Ayrıca bunun getirdiği ulaşım ve park sorunu var. Ulaşımla ilgili Sayın İmamoğlu ile konuşuyoruz. Mahmutbey, Esenyurt metro hattını hızlandıracağız. Ayrıca yine büyükşehirle birlikte yapabileceğimiz, bizim de katkıda bulunacağımız bir ‘Hızray’ var. Bu TÜYAP fuar alanından başlayıp bizim Esenyurt Cumhuriyet Meydanı'ndan geçip Başakşehir'den Sabiha Gökçen'e giden bir projedir. Özelde Esenyurt'un, genelde de İstanbul'un ulaşım problemine önemli katkı sunacak bir projedir.

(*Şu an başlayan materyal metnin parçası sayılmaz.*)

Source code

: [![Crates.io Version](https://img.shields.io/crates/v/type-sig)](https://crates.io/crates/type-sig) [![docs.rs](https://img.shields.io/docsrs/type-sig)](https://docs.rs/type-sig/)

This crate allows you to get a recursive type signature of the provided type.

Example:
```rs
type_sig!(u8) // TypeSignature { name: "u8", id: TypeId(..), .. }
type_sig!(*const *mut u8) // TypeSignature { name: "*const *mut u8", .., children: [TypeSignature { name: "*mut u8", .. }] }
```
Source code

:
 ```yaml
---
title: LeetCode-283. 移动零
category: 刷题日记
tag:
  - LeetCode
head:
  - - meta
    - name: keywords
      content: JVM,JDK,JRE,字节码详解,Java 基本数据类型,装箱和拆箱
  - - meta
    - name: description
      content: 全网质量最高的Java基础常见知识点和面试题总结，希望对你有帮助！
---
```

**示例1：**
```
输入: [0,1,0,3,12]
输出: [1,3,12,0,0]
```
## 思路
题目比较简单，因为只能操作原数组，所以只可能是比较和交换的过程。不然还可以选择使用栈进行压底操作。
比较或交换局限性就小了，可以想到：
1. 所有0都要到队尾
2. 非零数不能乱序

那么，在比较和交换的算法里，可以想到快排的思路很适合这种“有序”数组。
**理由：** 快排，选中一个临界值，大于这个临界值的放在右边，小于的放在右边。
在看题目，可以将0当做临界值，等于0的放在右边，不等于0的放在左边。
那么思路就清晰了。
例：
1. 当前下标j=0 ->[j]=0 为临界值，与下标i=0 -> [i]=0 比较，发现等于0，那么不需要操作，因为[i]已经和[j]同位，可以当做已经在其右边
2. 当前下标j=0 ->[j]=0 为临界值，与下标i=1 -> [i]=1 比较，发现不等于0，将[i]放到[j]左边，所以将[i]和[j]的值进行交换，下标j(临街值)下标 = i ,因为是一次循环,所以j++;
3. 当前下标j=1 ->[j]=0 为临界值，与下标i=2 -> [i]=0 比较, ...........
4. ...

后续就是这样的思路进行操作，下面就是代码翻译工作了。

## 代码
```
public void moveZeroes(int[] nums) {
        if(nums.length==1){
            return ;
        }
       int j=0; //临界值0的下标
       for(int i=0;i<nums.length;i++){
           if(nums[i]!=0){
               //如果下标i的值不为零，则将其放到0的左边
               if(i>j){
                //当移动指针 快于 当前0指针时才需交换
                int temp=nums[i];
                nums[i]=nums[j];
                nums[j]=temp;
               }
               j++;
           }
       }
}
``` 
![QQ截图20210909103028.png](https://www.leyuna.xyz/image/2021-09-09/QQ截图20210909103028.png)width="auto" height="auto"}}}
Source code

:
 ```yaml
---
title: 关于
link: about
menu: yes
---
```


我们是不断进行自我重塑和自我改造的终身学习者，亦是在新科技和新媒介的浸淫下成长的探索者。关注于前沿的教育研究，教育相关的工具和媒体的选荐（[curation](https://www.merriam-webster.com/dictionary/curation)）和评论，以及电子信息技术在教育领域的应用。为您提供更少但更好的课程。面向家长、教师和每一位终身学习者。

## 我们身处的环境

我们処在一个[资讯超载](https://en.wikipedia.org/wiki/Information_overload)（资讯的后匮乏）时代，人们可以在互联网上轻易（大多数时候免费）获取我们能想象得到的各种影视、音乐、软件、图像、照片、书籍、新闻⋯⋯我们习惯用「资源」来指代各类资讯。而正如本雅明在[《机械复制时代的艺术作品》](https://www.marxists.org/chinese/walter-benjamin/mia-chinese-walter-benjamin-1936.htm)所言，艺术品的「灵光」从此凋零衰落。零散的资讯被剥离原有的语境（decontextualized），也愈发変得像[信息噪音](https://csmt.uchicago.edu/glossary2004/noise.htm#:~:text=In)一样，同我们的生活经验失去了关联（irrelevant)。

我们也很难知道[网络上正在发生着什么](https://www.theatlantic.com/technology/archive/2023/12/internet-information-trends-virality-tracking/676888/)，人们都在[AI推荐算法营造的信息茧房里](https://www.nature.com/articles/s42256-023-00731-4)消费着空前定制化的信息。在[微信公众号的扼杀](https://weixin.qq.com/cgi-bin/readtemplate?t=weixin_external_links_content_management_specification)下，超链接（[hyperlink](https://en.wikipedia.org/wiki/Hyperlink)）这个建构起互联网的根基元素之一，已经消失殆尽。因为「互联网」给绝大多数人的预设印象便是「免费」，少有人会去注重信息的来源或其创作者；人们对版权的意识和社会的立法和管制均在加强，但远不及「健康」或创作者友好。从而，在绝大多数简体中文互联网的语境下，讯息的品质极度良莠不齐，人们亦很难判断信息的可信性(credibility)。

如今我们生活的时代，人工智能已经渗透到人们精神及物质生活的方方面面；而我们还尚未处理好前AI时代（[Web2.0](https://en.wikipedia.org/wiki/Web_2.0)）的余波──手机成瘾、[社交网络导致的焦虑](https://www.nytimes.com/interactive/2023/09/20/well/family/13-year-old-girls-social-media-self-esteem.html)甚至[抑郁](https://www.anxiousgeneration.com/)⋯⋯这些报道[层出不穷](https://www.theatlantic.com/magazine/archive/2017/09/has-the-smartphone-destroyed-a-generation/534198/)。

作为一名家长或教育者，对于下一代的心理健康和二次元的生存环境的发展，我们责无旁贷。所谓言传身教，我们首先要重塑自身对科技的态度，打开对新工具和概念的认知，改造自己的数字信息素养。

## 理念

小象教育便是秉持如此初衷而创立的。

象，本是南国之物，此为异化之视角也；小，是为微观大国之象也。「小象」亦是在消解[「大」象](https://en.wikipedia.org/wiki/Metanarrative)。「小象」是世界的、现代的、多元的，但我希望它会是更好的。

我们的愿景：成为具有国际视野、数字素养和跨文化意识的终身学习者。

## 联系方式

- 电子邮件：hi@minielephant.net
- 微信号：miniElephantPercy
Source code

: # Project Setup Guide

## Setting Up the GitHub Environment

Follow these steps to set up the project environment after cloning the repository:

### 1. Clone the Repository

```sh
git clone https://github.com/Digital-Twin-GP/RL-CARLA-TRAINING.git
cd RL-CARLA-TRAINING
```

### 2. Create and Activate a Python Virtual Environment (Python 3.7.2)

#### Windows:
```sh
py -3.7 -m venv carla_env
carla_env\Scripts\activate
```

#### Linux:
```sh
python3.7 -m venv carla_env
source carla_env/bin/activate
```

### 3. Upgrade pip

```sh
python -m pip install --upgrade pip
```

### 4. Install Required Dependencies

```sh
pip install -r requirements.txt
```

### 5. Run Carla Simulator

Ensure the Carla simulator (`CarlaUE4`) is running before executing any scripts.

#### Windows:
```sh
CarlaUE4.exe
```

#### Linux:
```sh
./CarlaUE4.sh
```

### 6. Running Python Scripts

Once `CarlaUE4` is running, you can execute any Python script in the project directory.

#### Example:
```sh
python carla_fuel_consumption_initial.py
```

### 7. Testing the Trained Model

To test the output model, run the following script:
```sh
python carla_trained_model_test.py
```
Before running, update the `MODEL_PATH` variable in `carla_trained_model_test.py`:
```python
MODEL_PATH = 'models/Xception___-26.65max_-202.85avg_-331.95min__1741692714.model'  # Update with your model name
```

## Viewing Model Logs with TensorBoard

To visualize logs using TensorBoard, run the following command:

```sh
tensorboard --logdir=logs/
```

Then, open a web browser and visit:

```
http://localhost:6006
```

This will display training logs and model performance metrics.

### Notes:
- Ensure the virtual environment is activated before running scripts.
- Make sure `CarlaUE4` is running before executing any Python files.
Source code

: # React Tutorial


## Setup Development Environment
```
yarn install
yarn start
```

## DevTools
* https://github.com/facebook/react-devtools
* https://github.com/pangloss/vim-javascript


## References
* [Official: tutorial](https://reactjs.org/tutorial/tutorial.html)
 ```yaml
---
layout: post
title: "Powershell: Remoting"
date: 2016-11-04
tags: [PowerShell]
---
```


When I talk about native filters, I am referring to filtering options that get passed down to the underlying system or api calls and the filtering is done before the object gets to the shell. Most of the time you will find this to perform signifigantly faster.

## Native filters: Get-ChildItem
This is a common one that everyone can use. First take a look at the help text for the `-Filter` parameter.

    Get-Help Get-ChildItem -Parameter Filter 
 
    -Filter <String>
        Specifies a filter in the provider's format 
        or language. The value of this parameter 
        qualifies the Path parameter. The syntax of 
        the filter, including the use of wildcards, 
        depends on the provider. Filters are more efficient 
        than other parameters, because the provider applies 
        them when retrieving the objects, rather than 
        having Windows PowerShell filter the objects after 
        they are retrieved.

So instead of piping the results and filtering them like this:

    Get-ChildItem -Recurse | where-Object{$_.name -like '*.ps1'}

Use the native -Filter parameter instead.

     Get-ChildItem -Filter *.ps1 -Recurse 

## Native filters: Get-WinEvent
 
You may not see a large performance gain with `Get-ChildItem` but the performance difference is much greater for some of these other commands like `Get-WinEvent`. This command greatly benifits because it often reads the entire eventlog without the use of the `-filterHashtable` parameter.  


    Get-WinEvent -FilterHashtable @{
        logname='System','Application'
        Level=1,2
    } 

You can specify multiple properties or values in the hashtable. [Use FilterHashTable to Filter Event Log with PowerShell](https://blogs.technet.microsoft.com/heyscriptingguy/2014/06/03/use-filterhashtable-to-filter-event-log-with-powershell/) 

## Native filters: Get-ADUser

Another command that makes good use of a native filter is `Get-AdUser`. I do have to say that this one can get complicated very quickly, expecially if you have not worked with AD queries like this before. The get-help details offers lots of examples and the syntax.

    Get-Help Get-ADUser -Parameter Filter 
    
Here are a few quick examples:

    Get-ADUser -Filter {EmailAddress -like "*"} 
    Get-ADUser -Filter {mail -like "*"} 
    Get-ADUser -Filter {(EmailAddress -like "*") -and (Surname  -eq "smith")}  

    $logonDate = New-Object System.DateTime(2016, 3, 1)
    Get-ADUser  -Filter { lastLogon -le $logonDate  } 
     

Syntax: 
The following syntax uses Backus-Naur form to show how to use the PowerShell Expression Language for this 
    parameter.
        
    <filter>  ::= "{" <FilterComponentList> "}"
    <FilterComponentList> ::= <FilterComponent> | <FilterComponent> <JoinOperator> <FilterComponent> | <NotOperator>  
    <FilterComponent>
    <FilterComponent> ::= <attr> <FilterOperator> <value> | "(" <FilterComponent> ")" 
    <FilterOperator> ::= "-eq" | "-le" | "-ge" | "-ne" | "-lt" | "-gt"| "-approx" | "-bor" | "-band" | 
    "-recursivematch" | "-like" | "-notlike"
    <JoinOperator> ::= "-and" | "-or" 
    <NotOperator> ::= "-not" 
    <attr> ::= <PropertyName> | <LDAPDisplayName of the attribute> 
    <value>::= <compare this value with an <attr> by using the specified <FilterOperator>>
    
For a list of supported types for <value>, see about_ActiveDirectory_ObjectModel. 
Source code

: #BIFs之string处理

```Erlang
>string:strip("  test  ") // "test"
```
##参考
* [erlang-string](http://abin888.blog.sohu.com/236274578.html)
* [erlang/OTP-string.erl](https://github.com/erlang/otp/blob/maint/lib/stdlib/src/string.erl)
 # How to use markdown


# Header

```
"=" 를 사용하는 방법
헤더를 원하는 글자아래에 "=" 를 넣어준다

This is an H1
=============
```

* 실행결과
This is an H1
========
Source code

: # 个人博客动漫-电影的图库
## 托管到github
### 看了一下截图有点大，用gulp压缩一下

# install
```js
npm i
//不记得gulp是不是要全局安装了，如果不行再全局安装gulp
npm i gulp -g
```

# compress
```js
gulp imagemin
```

‘SOSYAL ALANDA DA ÇOK SORUN VAR’

Yoğun nüfusun yaşadığı Esenyurt’ta sosyal alanda çok sorun var. Mesela eğitimle ilgili. Çocuklarımız 60 kişilik sınıflarda okuyor. Ben bir eğitmenim. 60 -70 kişilik sınıflarda okuyan çocuklar iyi yetişemez. Buna biz bir çözüm bulmamız lazım. Aynı şekilde bir tane devlet hastanesi var. Oysa insan kaynağını yetiştirmenin iki tane vazgeçilmez unsuru. Biri eğitim, biri sağlıktır. Bir bağımlık sorunu da var buna ilişkin de rehabilitasyon merkezleri kurmayı düşünüyoruz. İçişleri Bakanlığı ile koordineli çalışmak gerekir ve en önemlisi de orta ve uzun vadede de toplumu buna karşı bilinçlendirmek gerekiyor.

‘ESENYURTLU, ESENYURTLUYUM DEMEYE UTANIYOR’

Kadın cinayetleri var mesela. Burada mafya çatışmaları var ve Esenyurt bu kötü işlerle gündeme geliyor. Bir Esenyurtlu, ‘Esenyurtluyum’ demeye utanıyor. Ama Esenyurt merak etmesin bu utanç onların değil. Bu utanç yanlış işler yapan yöneticilere aittir. Bütün bunları en kısa sürede gidereceğiz.

‘DEPREM TOPLANMA ALANLARI PEŞKEŞ ÇEKİLMİŞ’

Esenyurt'un depremle ilgili bir imtihanı var ve kentsel dönüşüm şart. Normal standartlarda kişi başına düşen yeşil alan 10 metrekare iken burada bir metre karenin altında. Deprem toplanma alanları peşkeş çekilmiş yeşil alanlar yok denecek kadar az. Depreme dirençli kent yaratmak sadece yerel yönetimlerin üstesinden gelebileceği bir olay değil. Buna hükümetin de müdahil olması lazım. Afad bizim İstanbul Büyükşehir'in AKOM var. Akom ve bizim burada da Afet Hazırlık Müdürlüklerimiz var. Bunların üçünün koordineli bir biçimde çalışması hem halkı depreme hazırlıklı hale getirecektir. Ayrıca halkı bizim bilinçlendirme ile ilgili projelerimiz var.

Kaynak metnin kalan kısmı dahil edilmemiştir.